The injured party told police she had returned home with her brother, who had too much to drink and had become rowdy

Craigavon Court

A Craigavon man has been jailed for strangling his sister when he was intoxicated after their grandmother’s funeral.

Thomas Burke (20), of Old Court Lodge, appeared before Craigavon Magistrates Court on Friday via videolink from Hydebank, charged with criminal damage, common assault and non-fatal strangulation.

The prosecution told the court on January 20 this year police received reports of a domestic incident at an address in Craigavon.

On arrival they spoke with the injured party who claimed her brother had assaulted her.

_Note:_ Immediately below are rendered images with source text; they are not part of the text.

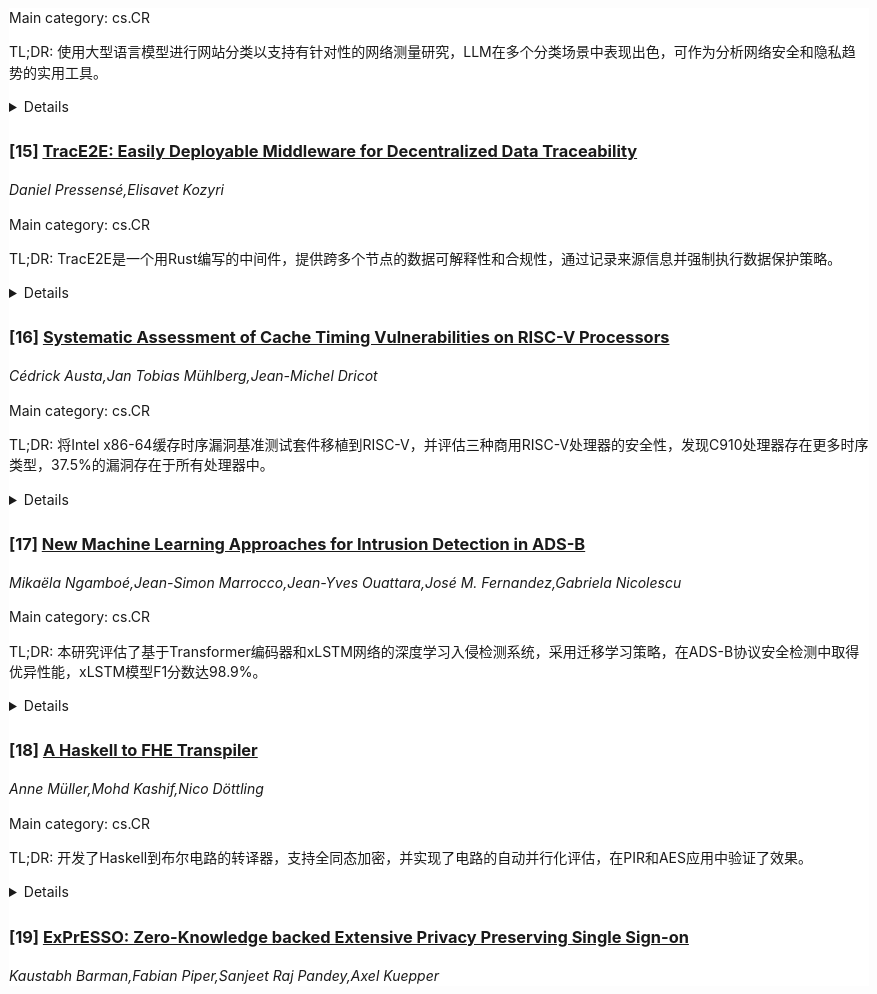 Main category: cs.CR

TL;DR: 使用大型语言模型进行网站分类以支持有针对性的网络测量研究，LLM在多个分类场景中表现出色，可作为分析网络安全和隐私趋势的实用工具。


<details><summary>Details</summary></details>


### [15] [TracE2E: Easily Deployable Middleware for Decentralized Data Traceability](https://arxiv.org/abs/2510.08225)
*Daniel Pressensé,Elisavet Kozyri*

Main category: cs.CR

TL;DR: TracE2E是一个用Rust编写的中间件，提供跨多个节点的数据可解释性和合规性，通过记录来源信息并强制执行数据保护策略。


<details><summary>Details</summary></details>


### [16] [Systematic Assessment of Cache Timing Vulnerabilities on RISC-V Processors](https://arxiv.org/abs/2510.08272)
*Cédrick Austa,Jan Tobias Mühlberg,Jean-Michel Dricot*

Main category: cs.CR

TL;DR: 将Intel x86-64缓存时序漏洞基准测试套件移植到RISC-V，并评估三种商用RISC-V处理器的安全性，发现C910处理器存在更多时序类型，37.5%的漏洞存在于所有处理器中。


<details><summary>Details</summary></details>


### [17] [New Machine Learning Approaches for Intrusion Detection in ADS-B](https://arxiv.org/abs/2510.08333)
*Mikaëla Ngamboé,Jean-Simon Marrocco,Jean-Yves Ouattara,José M. Fernandez,Gabriela Nicolescu*

Main category: cs.CR

TL;DR: 本研究评估了基于Transformer编码器和xLSTM网络的深度学习入侵检测系统，采用迁移学习策略，在ADS-B协议安全检测中取得优异性能，xLSTM模型F1分数达98.9%。


<details><summary>Details</summary></details>


### [18] [A Haskell to FHE Transpiler](https://arxiv.org/abs/2510.08343)
*Anne Müller,Mohd Kashif,Nico Döttling*

Main category: cs.CR

TL;DR: 开发了Haskell到布尔电路的转译器，支持全同态加密，并实现了电路的自动并行化评估，在PIR和AES应用中验证了效果。


<details><summary>Details</summary></details>


### [19] [ExPrESSO: Zero-Knowledge backed Extensive Privacy Preserving Single Sign-on](https://arxiv.org/abs/2510.08355)
*Kaustabh Barman,Fabian Piper,Sanjeet Raj Pandey,Axel Kuepper*
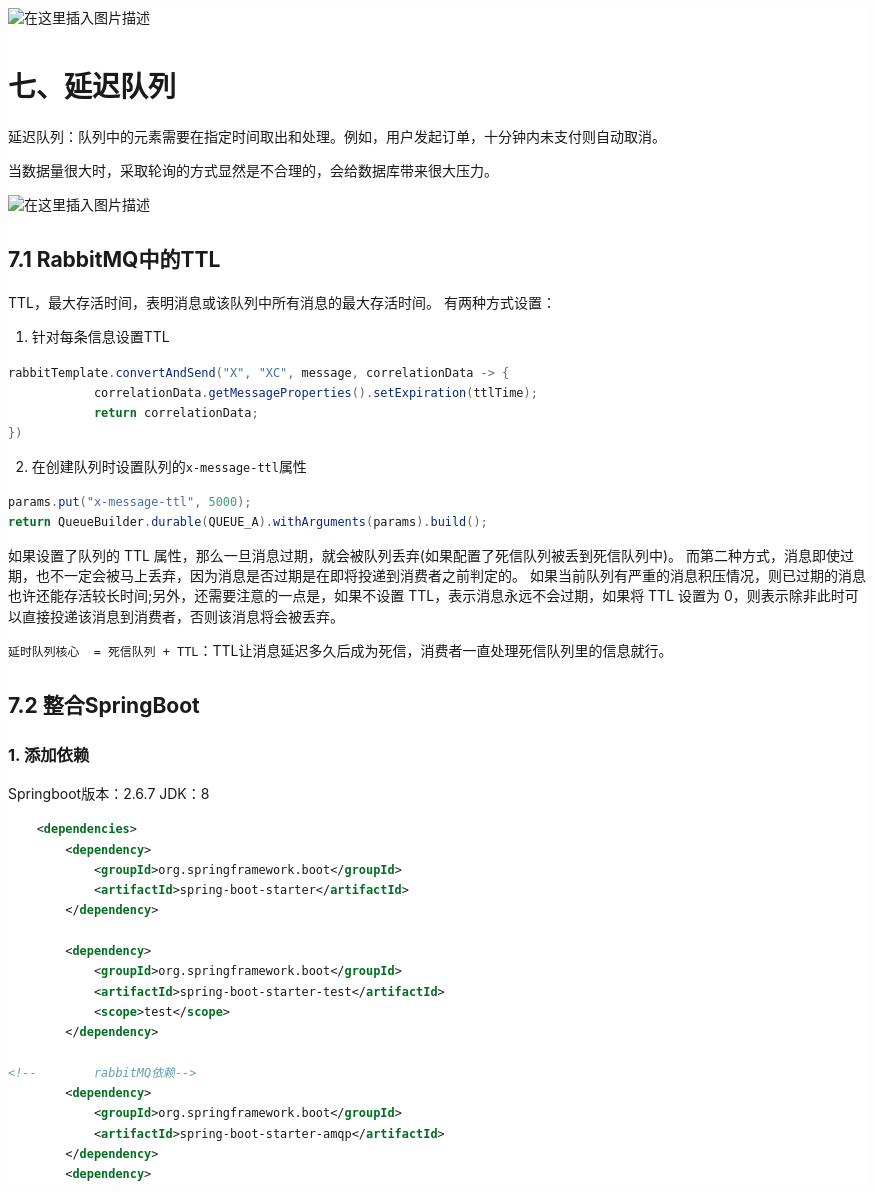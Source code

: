 ![在这里插入图片描述](https://img-blog.csdnimg.cn/184f13f2e9d446e6b3f1c20f2ba543d2.png)

# 七、延迟队列

延迟队列：队列中的元素需要在指定时间取出和处理。例如，用户发起订单，十分钟内未支付则自动取消。

当数据量很大时，采取轮询的方式显然是不合理的，会给数据库带来很大压力。



![在这里插入图片描述](https://img-blog.csdnimg.cn/5bdb2920d4b941858e4424864b8f6890.png)

## 7.1 RabbitMQ中的TTL 

TTL，最大存活时间，表明消息或该队列中所有消息的最大存活时间。
有两种方式设置：

1. 针对每条信息设置TTL

```java
rabbitTemplate.convertAndSend("X", "XC", message, correlationData -> {
			correlationData.getMessageProperties().setExpiration(ttlTime);
			return correlationData;
})
```

2. 在创建队列时设置队列的`x-message-ttl`属性

```java
params.put("x-message-ttl", 5000);
return QueueBuilder.durable(QUEUE_A).withArguments(params).build();
```

如果设置了队列的 TTL 属性，那么一旦消息过期，就会被队列丢弃(如果配置了死信队列被丢到死信队列中)。
而第二种方式，消息即使过期，也不一定会被马上丢弃，因为消息是否过期是在即将投递到消费者之前判定的。
如果当前队列有严重的消息积压情况，则已过期的消息也许还能存活较长时间;另外，还需要注意的一点是，如果不设置 TTL，表示消息永远不会过期，如果将 TTL 设置为 0，则表示除非此时可以直接投递该消息到消费者，否则该消息将会被丢弃。

`延时队列核心  = 死信队列 + TTL`：TTL让消息延迟多久后成为死信，消费者一直处理死信队列里的信息就行。


## 7.2 整合SpringBoot

### 1. 添加依赖

Springboot版本：2.6.7
JDK：8

```xml
    <dependencies>
        <dependency>
            <groupId>org.springframework.boot</groupId>
            <artifactId>spring-boot-starter</artifactId>
        </dependency>

        <dependency>
            <groupId>org.springframework.boot</groupId>
            <artifactId>spring-boot-starter-test</artifactId>
            <scope>test</scope>
        </dependency>

<!--        rabbitMQ依赖-->
        <dependency>
            <groupId>org.springframework.boot</groupId>
            <artifactId>spring-boot-starter-amqp</artifactId>
        </dependency>
        <dependency>
```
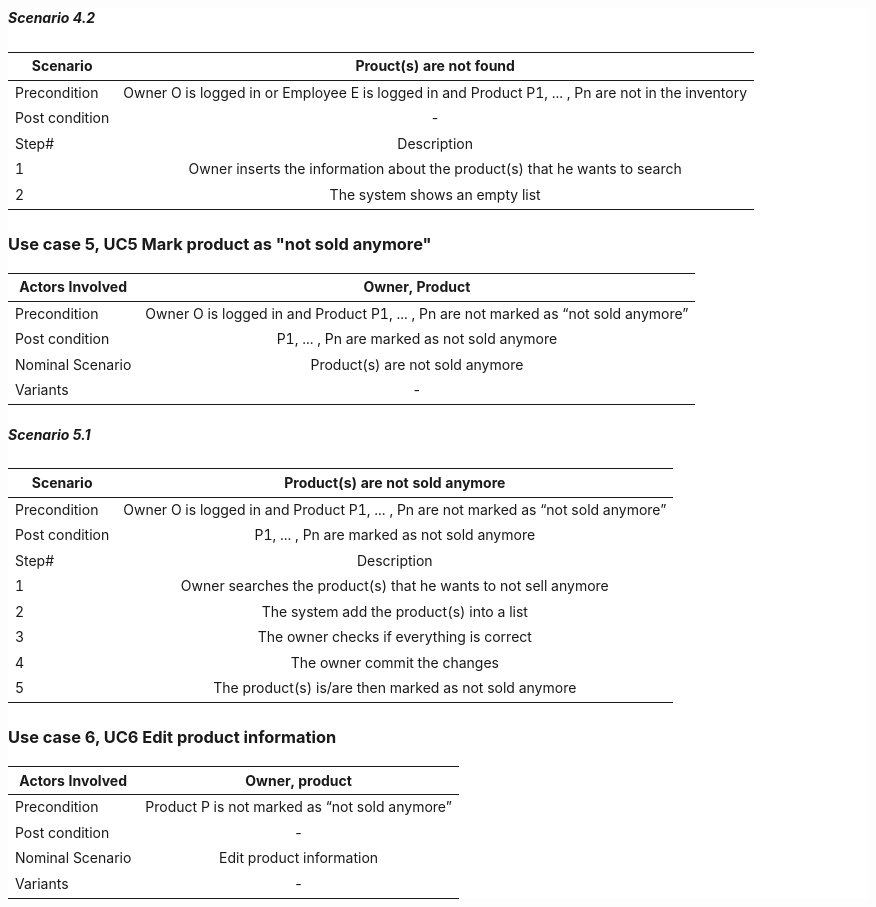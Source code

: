 
##### Scenario 4.2
| Scenario  | Prouct(s) are not found |
| ------------- |:-------------:| 
|  Precondition     | Owner O is logged in or Employee E is logged in and Product P1, ... , Pn are not in the inventory |
|  Post condition     | - |
| Step#        | Description  |
|  1     | Owner inserts the information about the product(s) that he wants to search |  
|  2     | The system shows an empty list |

### Use case 5, UC5 Mark product as "not sold anymore"

| Actors Involved        | Owner, Product |
| ------------- |:-------------:| 
|  Precondition     | Owner O is logged in and Product P1, ... , Pn are not marked as “not sold anymore” |  
|  Post condition     | P1, ... , Pn are marked as not sold anymore|
|  Nominal Scenario     | Product(s) are not sold anymore |
|  Variants     | - |
 
##### Scenario 5.1
| Scenario  | Product(s) are not sold anymore |
| ------------- |:-------------:| 
|  Precondition     | Owner O is logged in and Product P1, ... , Pn are not marked as “not sold anymore” |
|  Post condition     | P1, ... , Pn are marked as not sold anymore|
| Step#        | Description  |
|  1     | Owner searches the product(s) that he wants to not sell anymore |  
|  2     | The system add the product(s) into a list |
|  3     | The owner checks if everything is correct |
|  4     | The owner commit the changes |
|  5     | The product(s) is/are then marked as not sold anymore |

 
 ### Use case 6, UC6 Edit product information

| Actors Involved        | Owner, product |
| ------------- |:-------------:| 
|  Precondition     | Product P is not marked as “not sold anymore” |  
|  Post condition     | - |
|  Nominal Scenario     | Edit product information |
|  Variants     | - |

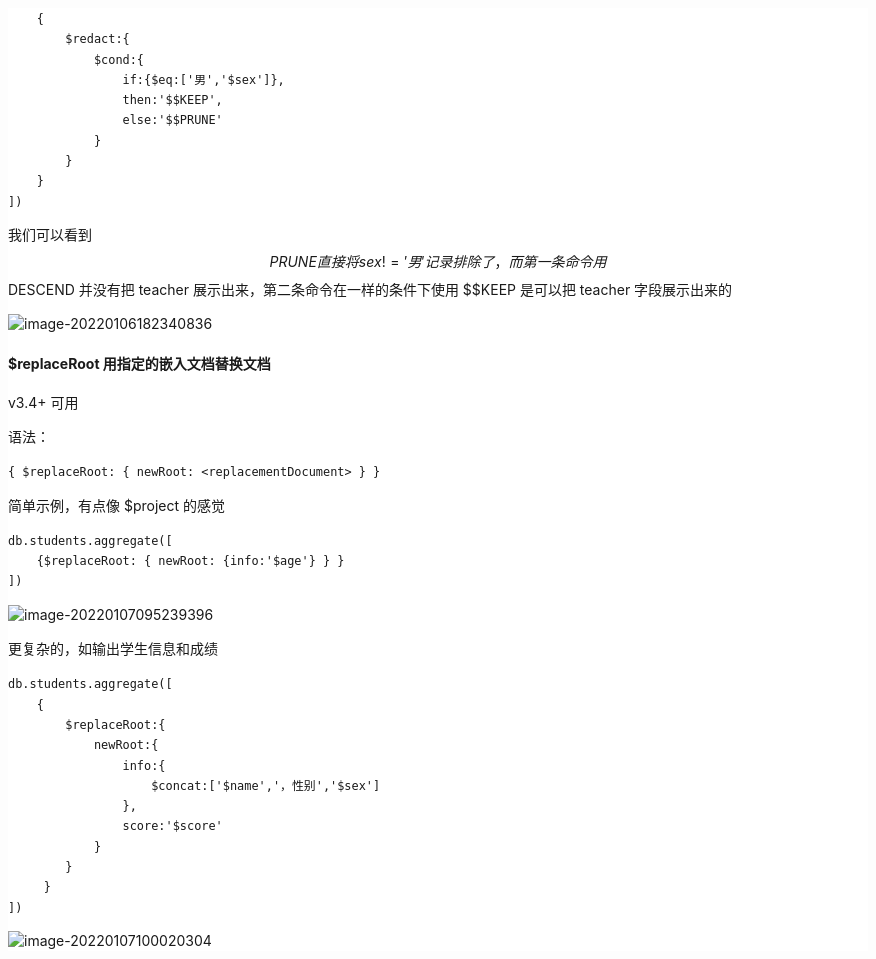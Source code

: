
 ```shell
	{
		$redact:{
			$cond:{
				if:{$eq:['男','$sex']},
                then:'$$KEEP',
                else:'$$PRUNE'
			}
		}
	}
])
```

我们可以看到 $$PRUNE 直接将 sex != '男' 记录排除了，而第一条命令用 $$DESCEND 并没有把 teacher 展示出来，第二条命令在一样的条件下使用 $$KEEP 是可以把 teacher 字段展示出来的

![image-20220106182340836](https://s2.loli.net/2022/01/06/6viDwXgPmutyWrs.png)

#### $replaceRoot	用指定的嵌入文档替换文档

v3.4+	可用

语法：

```shell
{ $replaceRoot: { newRoot: <replacementDocument> } }
```

简单示例，有点像 $project 的感觉

```shell
db.students.aggregate([
	{$replaceRoot: { newRoot: {info:'$age'} } }
])
```

![image-20220107095239396](https://s2.loli.net/2022/01/07/DKldHgNnZi56hJ4.png)

更复杂的，如输出学生信息和成绩

```shell
db.students.aggregate([
	{
		$replaceRoot:{ 
			newRoot:{
				info:{
					$concat:['$name','，性别','$sex']
				},
				score:'$score'
			} 
		}
     }
])
```

![image-20220107100020304](https://s2.loli.net/2022/01/07/BwOP2RZeNJYxKVT.png)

The family had been to her grandmother’s funeral and went out for food and drinks afterwards.

The injured party told police she had returned home with her brother, who had too much to drink and had become rowdy.

She stated he kicked the back door in, damaging the latch and smashed a light in the living room. She then entered the house and “became frustrated” with his behaviour.

She then alleged that he “lunged” at her, grabbing her by the throat and throwing her to the floor, causing a mark to her lower back. He then placed his hands around her neck and squeezed so she couldn’t breath.

Police observed bruising on the injured party’s neck and back, along with scratches. The defendant was arrested and taken to custody, making no comment throughout.

On hearing the facts, District Judge Ranaghan added there were also “degrading remarks” made to the victim as she lay on the ground.

A defence lawyer told the court the incident occurred when the defendant was in a “heightened emotional state following the death of his grandmother”, adding he had taken too much alcohol after the funeral.

He further stated the defendant had a “limited memory” of the incident and feels “absolutely dreadful” for what he put his family through.

He also said the defendant has mental health issues including anxiety and depression and is keen to reconcile with the family.

Judge Ranaghan, noting the defendant had been in custody since commission of the offence, said the defendant had already served a “considerable sentence”.

Taking into account the domestic nature of the charges, he imposed a total sentence of eight months in custody.

“I am very concerned by your actions and attitude towards your sibling, no matter how heightened your emotions were on that occasion… You’re lucky that your time in custody might bring about your release in the not too distant future,” added the Judge.

Owing to the defendant’s sister’s desire to reconcile with the defendant, Judge Ranaghan decided against imposing a restraining order.